Analysts like Gross question that type of accounting. “That assumes ‘Red One’ will recoup the marketing and distribution costs, which may not even happen,” he says. “As a theatrical film, it will lose over $100 million. On the face of it, it doesn’t appear to be a good investment.”
Cinema owners and traditional studios believe Amazon and Apple’s investment in theatrical is good for the health of the movie business. “Red One,” for example, was being developed for Amazon Prime before the studio opted for a theatrical release after strong test screenings. To wit, “Red One” earned an A- grade on CinemaScore from moviegoers, a much better marking than the 33% Rotten Tomatoes average from critics. Movie theaters need commercial movies, particularly with studios releasing fewer of them, and they’re not on the hook if a film fails to recoup its budget. They’re more than happy to serve as a pricey form of promotion for an eventual streaming release.
Some of the behavior that characterized the peak streaming era will continue to shape how Hollywood operates as it moves into a period of retrenchment. Tech titans like Apple and Amazon have muscled into the movie business, yet haven’t always liked the exposure that brought. They seem particularly averse to the way the industry shares its box office results and viewership numbers. Though digital releases of “Napoleon” and “Air” have reported information about grosses just like a traditional studio does, the way they reveal data on how many people have watched a film or show on their service is almost comically vague. Don’t look for many actual numbers among the superlatives heralding this or that movie as the most-watched film in the short history of this or that streaming service.

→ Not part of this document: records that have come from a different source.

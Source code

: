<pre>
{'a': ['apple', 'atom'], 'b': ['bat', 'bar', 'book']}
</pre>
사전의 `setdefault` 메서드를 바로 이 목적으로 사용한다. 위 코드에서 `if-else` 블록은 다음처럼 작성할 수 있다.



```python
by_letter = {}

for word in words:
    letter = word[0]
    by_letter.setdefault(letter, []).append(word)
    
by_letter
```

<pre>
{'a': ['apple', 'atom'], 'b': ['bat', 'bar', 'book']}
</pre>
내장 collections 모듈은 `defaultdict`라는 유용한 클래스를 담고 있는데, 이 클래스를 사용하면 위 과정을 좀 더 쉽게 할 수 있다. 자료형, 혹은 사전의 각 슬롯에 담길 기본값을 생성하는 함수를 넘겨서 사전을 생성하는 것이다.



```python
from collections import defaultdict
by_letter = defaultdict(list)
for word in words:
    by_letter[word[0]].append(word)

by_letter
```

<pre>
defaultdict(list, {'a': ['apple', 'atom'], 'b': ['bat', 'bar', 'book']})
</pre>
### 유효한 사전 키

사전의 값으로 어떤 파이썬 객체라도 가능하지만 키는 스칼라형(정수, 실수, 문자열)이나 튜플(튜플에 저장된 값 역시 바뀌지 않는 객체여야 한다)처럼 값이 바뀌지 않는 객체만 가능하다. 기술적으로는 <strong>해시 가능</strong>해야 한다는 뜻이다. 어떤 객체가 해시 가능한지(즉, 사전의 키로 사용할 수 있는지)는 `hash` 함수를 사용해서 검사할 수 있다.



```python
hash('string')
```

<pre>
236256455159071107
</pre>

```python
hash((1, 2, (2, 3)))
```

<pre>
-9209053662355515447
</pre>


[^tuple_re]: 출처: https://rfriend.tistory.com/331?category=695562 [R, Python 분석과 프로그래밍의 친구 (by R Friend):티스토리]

And that’s become a refuge in the case of a movie like “Wolfs,” which was re-conceived for Apple TV+ instead of cinemas when it became clear that George Clooney and Brad Pitt wouldn’t be able to deliver big ticket sales. That’s encouraged movie studios to embrace a new form of opacity. Worried a film like “Juror #2” might not light the box office on fire? No problem. If you’re a studio like Warner Bros., you just release it in many fewer theaters and use that as a justification for not reporting grosses. After all, studios aren’t legally obligated to share box office information. They do it because it’s been the norm, not the rule.
It’s also true that the moment a collection of Silicon Valley behemoths entered the entertainment industry, the business model changed in very real and important ways. Studios like Warner Bros. or Paramount are part of large conglomerates, but the financial hit from a flop like “Furiosa: A Mad Max Saga” or “Babylon” is felt in a way it would not be at Amazon or Apple, where making movies and shows is additive, not a core part of how they make money. Given that Amazon’s market cap stands at $2.1 trillion and Apple’s sits at $3.4 trillion — while those studios are parts of companies with market caps of $24.7 billion and $7.5 billion — they can afford to think of “Red One” or “Wolfs” as rounding errors.
“If any other Hollywood studio had to take a $250 million write-down, it would hurt,” says Handler. “Amazon is fortunate that it won’t be noticed.”
It’s just doubtful it’ll be interested in making those kinds of write-downs a habit going forward.